Think about it this way… this sort of publicity for TEC will, in turn, give YOU publicity. I.E.: people who read (and like) TEC will be looking to read other things by you. (Hopefully) They will read your sample chapter of Lifers, and VIOLA!… added sales. 🙂
P.S. – Is that post about 50% off, for direct purchases, still active?
Hey Paul,
Thanks again! As for publicity, let’s hope so, if only so I can sell the few hundred copies of Lifers I still have in my attic.
While my sad memory doesn’t recall the exact offer you mean, I stand by all my drunken offers, so: Yes! Whatever I said I’d do still stands. Just remind me.
L
J
Look at the bright side: at least Lifers got published. Not to sound overly cranky, but I had a two-book contract with the same publisher, and he sat on them both for two years, repeatedly lied to me about release dates, and was generally too busy editing two magazines and preening for publicity photos for both to do anything. You learned something about publicity, and I learned something about what happens when you let fanboys play editor. And so it goes.
Mistah Riddell,
I definitely look on the bright side–“Lifers” did indeed publish, it actually got printed, it got reviewed and it did sit on shelves for a while. The Barnes & Noble on 23rd street in Manhattan actually had 2 copies on its shelves until 2006. I know because I went there every day at lunch and checked each time.

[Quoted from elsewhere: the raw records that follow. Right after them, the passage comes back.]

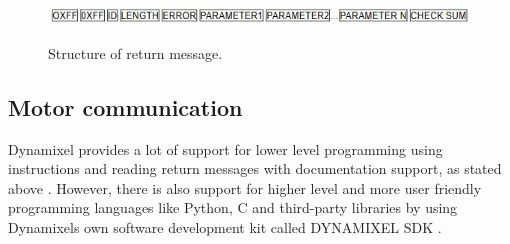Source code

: \begin{figure}[H]
    \centering    
    \includegraphics[width=0.7\columnwidth]{chapters/img/return_packadge.JPG}
    \label{return}
    \caption{Structure of return message.}
\end{figure}

\subsection{Motor communication}
Dynamixel provides a lot of support for lower level programming using instructions and reading return messages with documentation support, as stated above
. However, there is also support for higher level and more user friendly programming languages like Python,
C and third-party libraries by using Dynamixels own software development kit called DYNAMIXEL SDK \cite{dynamixel_SDK}.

Sadly, I think you learn something new (and unpleasant) with each publishing adventure. By the time you’re wise enough to negotiate the perfect deal, you’re likely too old to write.

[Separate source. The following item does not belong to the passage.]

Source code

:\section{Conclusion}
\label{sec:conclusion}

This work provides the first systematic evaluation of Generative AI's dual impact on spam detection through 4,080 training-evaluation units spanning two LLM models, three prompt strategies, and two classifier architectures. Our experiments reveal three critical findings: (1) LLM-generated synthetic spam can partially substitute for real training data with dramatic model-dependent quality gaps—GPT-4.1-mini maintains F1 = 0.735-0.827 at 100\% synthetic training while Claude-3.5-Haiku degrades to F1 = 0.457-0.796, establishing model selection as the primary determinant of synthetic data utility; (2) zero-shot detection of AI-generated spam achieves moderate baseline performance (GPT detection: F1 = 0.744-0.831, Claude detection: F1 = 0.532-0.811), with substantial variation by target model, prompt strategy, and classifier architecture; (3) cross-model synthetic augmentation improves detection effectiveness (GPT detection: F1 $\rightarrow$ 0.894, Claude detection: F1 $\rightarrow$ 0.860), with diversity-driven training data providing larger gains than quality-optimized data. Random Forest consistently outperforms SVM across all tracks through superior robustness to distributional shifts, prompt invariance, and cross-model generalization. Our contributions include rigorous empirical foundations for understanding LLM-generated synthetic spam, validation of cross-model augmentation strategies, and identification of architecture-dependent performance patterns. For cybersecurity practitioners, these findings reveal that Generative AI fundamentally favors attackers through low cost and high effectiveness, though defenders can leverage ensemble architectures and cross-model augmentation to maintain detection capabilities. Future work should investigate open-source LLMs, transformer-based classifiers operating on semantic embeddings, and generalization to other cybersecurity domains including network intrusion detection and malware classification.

With “Lifers” the tiny publishing company was just entering a chaotic death-spiral when they published me, transforming into a shady vanity press in an effort to pay bills. I got the first 1/3 of my advance right on time, but then nothing for a year or two. My wife took to calling the president of the company every day for like two months, and finally we got a check in the mail.
And the kicker was, after they finally went out of business, they contacted me and asked if I wanted to buy extra copies of my book for 75% off cover price, or else they would be mulched. So I bought a few hundred for posterity, thinking myself wise. A month later, they offered me more remaining copies–miraculously unmulched–for $1 each. I didn’t bite because I now had 300 copies sitting in the attic, which I figured would last a lifetime. Then, a month or so after that, they contacted me again offering copies for 25 cents apiece! So even as the cold hand of death dragged them down, they were screwing me over. Sigh.

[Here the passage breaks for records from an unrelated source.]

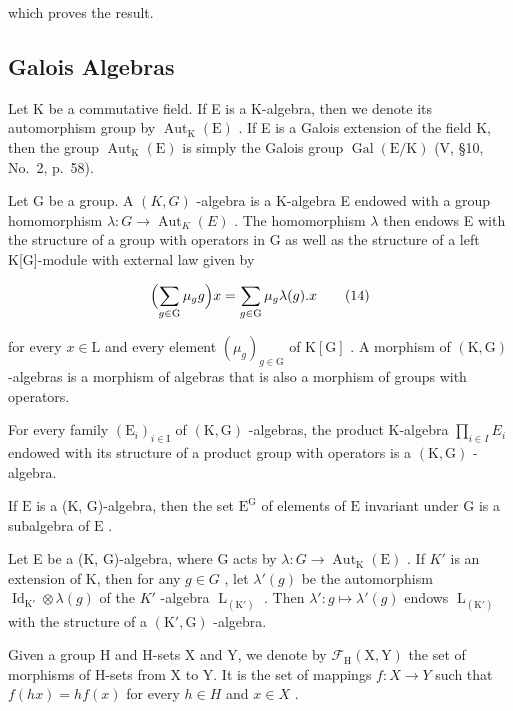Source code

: which proves the result.

\subsection{Galois Algebras}

Let K be a commutative field. If E is a K-algebra, then we denote its automorphism group by \(\operatorname{Aut}_{\mathrm{K}}(\mathrm{E})\) . If E is a Galois extension of the field K, then the group \(\operatorname{Aut}_{\mathrm{K}}(\mathrm{E})\) is simply the Galois group \(\operatorname{Gal}(\mathrm{E}/\mathrm{K})\) (V, §10, No.~2, p.~58).

Let G be a group. A \((K,G)\) -algebra is a K-algebra E endowed with a group homomorphism \(\lambda:G\to\operatorname{Aut}_{K}(E)\) . The homomorphism \(\lambda\) then endows E with the structure of a group with operators in G as well as the structure of a left K{[}G{]}-module with external law given by

\[
\Bigl (\sum_ {g \in \mathrm{G}} \mu_ {g} g \Bigr) x = \sum_ {g \in \mathrm{G}} \mu_ {g} \lambda (g). x\tag{14}
\]

for every \(x \in \mathrm{L}\) and every element \((\mu_g)_{g \in \mathrm{G}}\) of \(\mathrm{K}[\mathrm{G}]\) . A morphism of \((\mathrm{K}, \mathrm{G})\) -algebras is a morphism of algebras that is also a morphism of groups with operators.

For every family \((\mathrm{E}_{i})_{i\in\mathrm{I}}\) of \((\mathrm{K},\mathrm{G})\) -algebras, the product K-algebra \(\prod_{i\in I}E_{i}\) endowed with its structure of a product group with operators is a \((\mathrm{K},\mathrm{G})\) -algebra.

If \(\mathrm{E}\) is a (K, G)-algebra, then the set \(\mathrm{E}^{\mathrm{G}}\) of elements of \(\mathrm{E}\) invariant under \(\mathrm{G}\) is a subalgebra of \(\mathrm{E}\) .

Let E be a (K, G)-algebra, where G acts by \(\lambda: G \to \operatorname{Aut}_{\mathrm{K}}(\mathrm{E})\) . If \(K'\) is an extension of K, then for any \(g \in G\) , let \(\lambda'(g)\) be the automorphism \(\operatorname{Id}_{\mathrm{K}'} \otimes \lambda(g)\) of the \(K'\) -algebra \(\operatorname{L}_{(\mathrm{K}')}\) . Then \(\lambda': g \mapsto \lambda'(g)\) endows \(\operatorname{L}_{(\mathrm{K}')}\) with the structure of a \((\mathrm{K}', \mathrm{G})\) -algebra.

Given a group H and H-sets X and Y, we denote by \(\mathcal{F}_{\mathrm{H}}(\mathrm{X},\mathrm{Y})\) the set of morphisms of H-sets from X to Y. It is the set of mappings \(f:X\to Y\) such that \(f(hx)=hf(x)\) for every \(h\in H\) and \(x\in X\) .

Feel the love from Library Thing:
I just finished this book last night. I picked it up in part because of the cover art. I kept it at the top of my reading pile because of the web site (http://the-electric-church.com/). I felt it lived up to the hype. One detail I particularly enjoyed was his fragmented chapter titles. I look forward to more from Jeff Somers.
User: redheaddread | Oct 23, 2007
Diamat,
I love the love. Living up to the hype is, indeed, one of my goals in life. Thankfully, on a personal scale, the hype is actually kind of subdued, so I don’t normally have a problem there.